From the data below, copy out every line in which the word "cuenta" occurs.

---- Provided data

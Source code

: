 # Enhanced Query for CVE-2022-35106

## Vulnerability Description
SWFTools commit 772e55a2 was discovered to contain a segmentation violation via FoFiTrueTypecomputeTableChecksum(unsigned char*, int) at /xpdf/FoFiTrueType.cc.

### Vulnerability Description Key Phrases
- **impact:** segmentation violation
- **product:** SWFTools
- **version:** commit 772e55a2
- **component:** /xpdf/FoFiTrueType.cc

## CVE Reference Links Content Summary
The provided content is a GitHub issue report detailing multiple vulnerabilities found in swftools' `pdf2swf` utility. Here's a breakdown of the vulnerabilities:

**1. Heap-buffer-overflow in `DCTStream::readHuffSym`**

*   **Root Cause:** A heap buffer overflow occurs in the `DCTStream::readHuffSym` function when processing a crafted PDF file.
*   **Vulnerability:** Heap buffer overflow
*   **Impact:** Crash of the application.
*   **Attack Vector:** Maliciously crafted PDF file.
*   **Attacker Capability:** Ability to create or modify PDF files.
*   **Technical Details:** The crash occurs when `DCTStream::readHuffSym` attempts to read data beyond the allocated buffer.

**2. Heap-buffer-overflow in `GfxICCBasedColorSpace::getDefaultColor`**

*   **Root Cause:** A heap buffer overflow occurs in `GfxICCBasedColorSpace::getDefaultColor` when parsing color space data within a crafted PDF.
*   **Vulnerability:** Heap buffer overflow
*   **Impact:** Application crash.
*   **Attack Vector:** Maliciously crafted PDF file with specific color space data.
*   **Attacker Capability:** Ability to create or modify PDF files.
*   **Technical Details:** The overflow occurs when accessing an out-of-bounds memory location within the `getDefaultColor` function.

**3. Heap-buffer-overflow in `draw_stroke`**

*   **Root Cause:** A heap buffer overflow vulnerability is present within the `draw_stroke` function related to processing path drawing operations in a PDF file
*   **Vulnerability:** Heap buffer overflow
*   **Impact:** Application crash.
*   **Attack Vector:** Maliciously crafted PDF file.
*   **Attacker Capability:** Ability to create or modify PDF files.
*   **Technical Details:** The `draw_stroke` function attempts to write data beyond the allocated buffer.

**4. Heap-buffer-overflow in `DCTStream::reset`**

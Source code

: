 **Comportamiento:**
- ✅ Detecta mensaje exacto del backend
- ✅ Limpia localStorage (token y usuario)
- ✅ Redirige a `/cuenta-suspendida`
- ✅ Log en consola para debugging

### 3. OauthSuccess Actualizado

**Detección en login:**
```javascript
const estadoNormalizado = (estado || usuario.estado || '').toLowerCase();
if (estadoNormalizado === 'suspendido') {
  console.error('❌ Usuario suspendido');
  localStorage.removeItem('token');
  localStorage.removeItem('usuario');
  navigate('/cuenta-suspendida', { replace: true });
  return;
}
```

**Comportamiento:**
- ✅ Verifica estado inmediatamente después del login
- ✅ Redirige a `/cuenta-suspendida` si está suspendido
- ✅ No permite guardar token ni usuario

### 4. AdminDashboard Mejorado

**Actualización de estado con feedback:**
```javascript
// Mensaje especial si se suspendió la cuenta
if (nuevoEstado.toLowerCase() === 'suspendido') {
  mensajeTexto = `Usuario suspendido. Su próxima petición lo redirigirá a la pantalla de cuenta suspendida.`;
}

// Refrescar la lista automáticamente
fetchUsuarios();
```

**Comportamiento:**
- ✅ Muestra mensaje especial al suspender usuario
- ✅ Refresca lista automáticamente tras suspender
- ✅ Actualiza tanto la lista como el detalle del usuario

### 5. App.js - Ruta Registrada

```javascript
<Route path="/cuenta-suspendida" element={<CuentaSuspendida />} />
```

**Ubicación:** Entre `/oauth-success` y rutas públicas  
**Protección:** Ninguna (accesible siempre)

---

--------

Result of this exercise –
- ✅ Redirige a `/cuenta-suspendida`
  navigate('/cuenta-suspendida', { replace: true });
- ✅ Redirige a `/cuenta-suspendida` si está suspendido
// Mensaje especial si se suspendió la cuenta
  mensajeTexto = `Usuario suspendido. Su próxima petición lo redirigirá a la pantalla de cuenta suspendida.`;
<Route path="/cuenta-suspendida" element={<CuentaSuspendida />} />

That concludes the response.